The exercise is to classify all simple modules over a PID. I tried the following:

If $M$ is a simple module over $R$ (PID) then for a $m \in M$ with $m \neq 0$ we have $M = (m)$ then i can define $f:R \rightarrow M$ by $f(r) = rm$. The homomorphism theorem give that $R/\ker(f) \simeq M$ and $\ker(f) = (s)$ for some $s \in R$, because $R$ is a PID. Now come my doubt, what specifically is to classify?

I have to decompose $s$ in irreducible elements and apply the structure theorem? (the exercise is in the structure theorem section in the book).

Answer 1

That's a good start. I am not sure which structure theorem you mean, but I do not think you need any.

What you have to classify are all the modules up to isomorphy.

Let $p \mid s$ be a prime/irreducible element. Then $(p)/(s) \subsetneq R/(s)$ is an ideal. It's image under the isomorphism is thus a proper submodule of $M$.

For $M$ to be simple it needs to be $\{0\}$ that is $(p)/(s)$ is trivial and hence $(p)=(s)$ and $s$ is prime/irreducible itself.

Conversely if $s$ is irreducible, it is also prime (as you are in a PID). Further since you are in a PID $(s)$ is not only prime but also maximal so that $R/(s)$ is a field. Suppose $N \subset M$ is a submodule.

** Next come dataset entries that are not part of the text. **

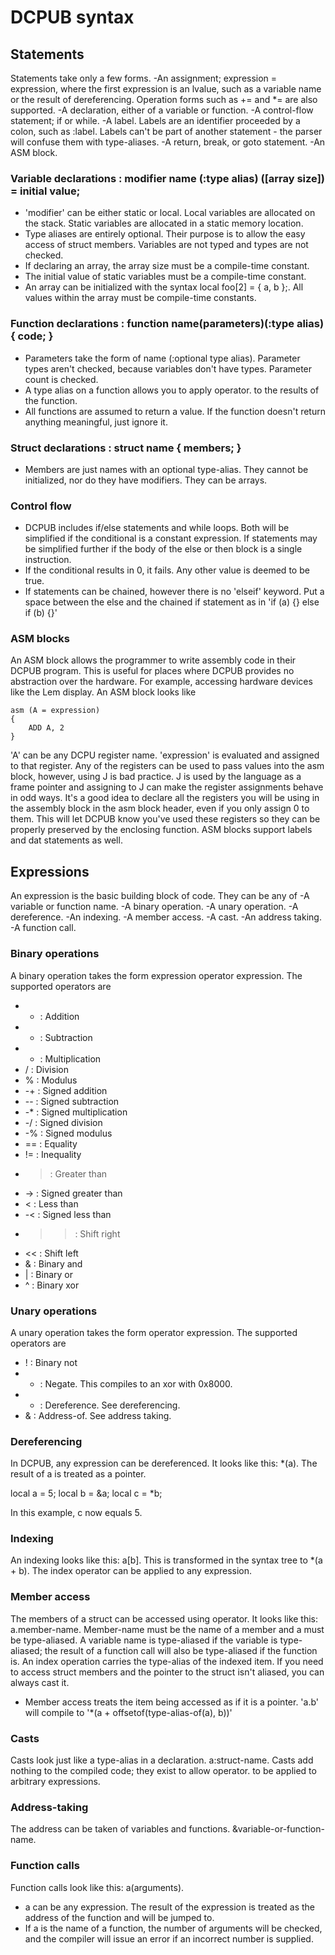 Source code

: # DCPUB syntax

## Statements

Statements take only a few forms. 
-An assignment; expression = expression, where the first expression is an lvalue, such as a variable name or the result of dereferencing. Operation forms such as += and *= are also supported.
-A declaration, either of a variable or function.
-A control-flow statement; if or while.
-A label. Labels are an identifier proceeded by a colon, such as :label. Labels can't be part of another statement - the parser will confuse them with type-aliases.
-A return, break, or goto statement.
-An ASM block.

### Variable declarations : modifier name (:type alias) ([array size]) = initial value;

- 'modifier' can be either static or local. Local variables are allocated on the stack. Static variables are allocated in a static memory location.
- Type aliases are entirely optional. Their purpose is to allow the easy access of struct members. Variables are not typed and types are not checked.
- If declaring an array, the array size must be a compile-time constant.
- The initial value of static variables must be a compile-time constant.
- An array can be initialized with the syntax local foo[2] = { a, b };. All values within the array must be compile-time constants.

### Function declarations : function name(parameters)(:type alias) { code; }

- Parameters take the form of name (:optional type alias). Parameter types aren't checked, because variables don't have types. Parameter count is checked.
- A type alias on a function allows you to apply operator. to the results of the function.
- All functions are assumed to return a value. If the function doesn't return anything meaningful, just ignore it.

### Struct declarations : struct name { members; }

- Members are just names with an optional type-alias. They cannot be initialized, nor do they have modifiers. They can be arrays.

### Control flow

- DCPUB includes if/else statements and while loops. Both will be simplified if the conditional is a constant expression. If statements may be simplified further if the body of the else or then block is a single instruction.
- If the conditional results in 0, it fails. Any other value is deemed to be true.
- If statements can be chained, however there is no 'elseif' keyword. Put a space between the else and the chained if statement as in 'if (a) {} else if (b) {}'

### ASM blocks

An ASM block allows the programmer to write assembly code in their DCPUB program. This is useful for places where DCPUB provides no abstraction over the hardware. For example, accessing hardware devices like the Lem display. An ASM block looks like

    asm (A = expression)
    {
    	ADD A, 2
    }

'A' can be any DCPU register name. 'expression' is evaluated and assigned to that register. Any of the registers can be used to pass values into the asm block, however, using J is bad practice. J is used by the language as a frame pointer and assigning to J can make the register assignments behave in odd ways. It's a good idea to declare all the registers you will be using in the assembly block in the asm block header, even if you only assign 0 to them. This will let DCPUB know you've used these registers so they can be properly preserved by the enclosing function.
ASM blocks support labels and dat statements as well.

## Expressions

An expression is the basic building block of code. They can be any of
-A variable or function name.
-A binary operation.
-A unary operation.
-A dereference.
-An indexing.
-A member access.
-A cast.
-An address taking.
-A function call.

### Binary operations

A binary operation takes the form expression operator expression. The supported operators are
- + : Addition
- - : Subtraction
- * : Multiplication
- / : Division
- % : Modulus
- -+ : Signed addition
- -- : Signed subtraction
- -* : Signed multiplication
- -/ : Signed division
- -% : Signed modulus
- == : Equality
- != : Inequality
- > : Greater than
- -> : Signed greater than
- < : Less than
- -< : Signed less than
- >> : Shift right
- << : Shift left
- & : Binary and
- | : Binary or
- ^ : Binary xor

### Unary operations

A unary operation takes the form operator expression. The supported operators are
- ! : Binary not
- - : Negate. This compiles to an xor with 0x8000.
- * : Dereference. See dereferencing.
- & : Address-of. See address taking.

### Dereferencing

In DCPUB, any expression can be dereferenced. It looks like this: *(a). The result of a is treated as a pointer.

   local a = 5;
   local b = &a;
   local c = *b;

In this example, c now equals 5. 

### Indexing

An indexing looks like this: a[b]. This is transformed in the syntax tree to *(a + b). The index operator can be applied to any expression.

### Member access

The members of a struct can be accessed using operator. It looks like this: a.member-name. Member-name must be the name of a member and a must be type-aliased. A variable name is type-aliased if the variable is type-aliased; the result of a function call will also be type-aliased if the function is. An index operation carries the type-alias of the indexed item. If you need to access struct members and the pointer to the struct isn't aliased, you can always cast it.
- Member access treats the item being accessed as if it is a pointer. 'a.b' will compile to '*(a + offsetof(type-alias-of(a), b))'

### Casts

Casts look just like a type-alias in a declaration. a:struct-name. Casts add nothing to the compiled code; they exist to allow operator. to be applied to arbitrary expressions.

### Address-taking

The address can be taken of variables and functions. &variable-or-function-name. 

### Function calls

Function calls look like this: a(arguments).
- a can be any expression. The result of the expression is treated as the address of the function and will be jumped to.
- If a is the name of a function, the number of arguments will be checked, and the compiler will issue an error if an incorrect number is supplied.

Then its preimage under the isomorphism is an ideal of $R/(s)$. Since this is a field it is trivial or the full field, showing that $N = \{0\}$ or $N=M$. Thus $M$ is simple.

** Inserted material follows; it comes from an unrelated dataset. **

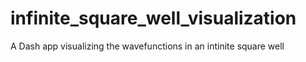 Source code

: # infinite_square_well_visualization
A Dash app visualizing the wavefunctions in an intinite square well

To sum it up, the simple modules are up to isomorphy $R/(p)$ for $p$ irreducible/prime.

Answer 2

Let $S$ be a simple module over a commutative ring $R$. Then $S\ne\{0\}$ by definition and, if $x\in S$, $x\ne0$, we have $Rx=S$ because $S$ is simple.

Then the map $\varphi\colon R\to S$ defined by $r\mapsto rx$ is surjective and so $$ S\cong R/\ker\varphi $$ Since $S$ is simple, it follows from the homomorphism theorems that $I=\ker\varphi$ is a maximal ideal.

We can also note that $IS=\{0\}$, so $I$ is contained in the annihilator of $S$. On the other hand, $S=RS\ne\{0\}$ and, by maximality, $I$ is the annihilator of $S$.

Conversely, if $I$ is a maximal ideal of $R$, then $R/I$ is simple.

It is clear that isomorphic modules have the same annihilator, so we have a complete classification of the simple modules: a complete and irredundant set of representatives of the simple modules is given by the family of quotients $R/I$, where $I$ is a maximal ideal.

In the case of a PID, an ideal $(p)$ is maximal if and only if $p$ is irreducible. For two irreducible elements $p$ and $q$ we have $$ R/(p)\cong R/(q) $$ if and only if $(p)=(q)$ (by what has been proved above), which is equivalent to $p$ and $q$ being associate (that is $q=up$ where $u$ is invertible).

Answer 3

Every simple module is isomorphic to the quotient of $R$ by a maximal ideal. In a PID, an ideal is maximal iff it is generated by an irreducible element. So simple modules (up to isomorphism) have the form $R/(p)$ for $p$ an irreducible element of $R$. Also, since $R$ is commutative, the annihilator of $R/(p)$ is precisely $(p)$, so given irreducible elements $p,q \in R$, $R/(p) \cong R/(q)$ iff $(p) = (q)$. Finally, $(p) = (q)$ iff $p$ and $q$ are "equivalent", meaning there is a unit $u \in R$ with $p = uq$.

Summary: The isomorphism classes of simple modules over a PID $R$ are bijective with the equivalence classes of irreducible elements of $R$ under the above equivalence relation.